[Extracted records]
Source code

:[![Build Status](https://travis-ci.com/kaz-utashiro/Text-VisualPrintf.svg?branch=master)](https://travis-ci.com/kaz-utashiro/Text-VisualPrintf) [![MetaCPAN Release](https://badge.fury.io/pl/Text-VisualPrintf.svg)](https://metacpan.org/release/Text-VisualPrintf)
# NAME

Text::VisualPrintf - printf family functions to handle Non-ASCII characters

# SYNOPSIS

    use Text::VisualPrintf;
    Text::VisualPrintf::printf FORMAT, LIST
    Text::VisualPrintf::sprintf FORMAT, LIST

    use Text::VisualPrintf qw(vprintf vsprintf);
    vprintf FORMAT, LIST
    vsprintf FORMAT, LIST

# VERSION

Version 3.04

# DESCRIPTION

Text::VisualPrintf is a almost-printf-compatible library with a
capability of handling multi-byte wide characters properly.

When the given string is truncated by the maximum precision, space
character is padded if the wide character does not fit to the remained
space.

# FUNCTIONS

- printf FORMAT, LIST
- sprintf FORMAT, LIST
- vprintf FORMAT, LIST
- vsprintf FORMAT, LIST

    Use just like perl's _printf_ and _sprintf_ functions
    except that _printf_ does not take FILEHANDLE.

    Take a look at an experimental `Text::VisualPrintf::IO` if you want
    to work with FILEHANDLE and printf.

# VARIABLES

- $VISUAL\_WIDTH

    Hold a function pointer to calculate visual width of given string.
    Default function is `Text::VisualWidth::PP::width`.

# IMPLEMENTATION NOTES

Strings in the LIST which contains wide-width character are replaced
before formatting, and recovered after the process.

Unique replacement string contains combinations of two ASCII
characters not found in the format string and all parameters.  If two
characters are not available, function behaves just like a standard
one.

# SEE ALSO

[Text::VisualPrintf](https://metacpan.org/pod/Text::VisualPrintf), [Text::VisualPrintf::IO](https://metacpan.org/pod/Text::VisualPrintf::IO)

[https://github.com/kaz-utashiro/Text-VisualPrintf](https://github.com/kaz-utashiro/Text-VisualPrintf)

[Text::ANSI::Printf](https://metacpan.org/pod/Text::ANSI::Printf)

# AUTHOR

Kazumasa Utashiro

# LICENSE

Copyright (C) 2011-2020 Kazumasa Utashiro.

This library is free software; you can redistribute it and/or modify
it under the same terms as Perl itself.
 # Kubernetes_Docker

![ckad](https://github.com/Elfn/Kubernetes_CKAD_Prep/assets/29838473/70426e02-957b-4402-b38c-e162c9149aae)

> _Problem details_:
Every line above from the line with "to work with FILEHANDLE and printf." to the line with "characters not found" is wanted, ends included; write them out exactly and add no other line.

> _Exercise response_:
    to work with FILEHANDLE and printf.

# VARIABLES

- $VISUAL\_WIDTH

    Hold a function pointer to calculate visual width of given string.
    Default function is `Text::VisualWidth::PP::width`.

# IMPLEMENTATION NOTES

Strings in the LIST which contains wide-width character are replaced
before formatting, and recovered after the process.

Unique replacement string contains combinations of two ASCII
characters not found in the format string and all parameters.  If two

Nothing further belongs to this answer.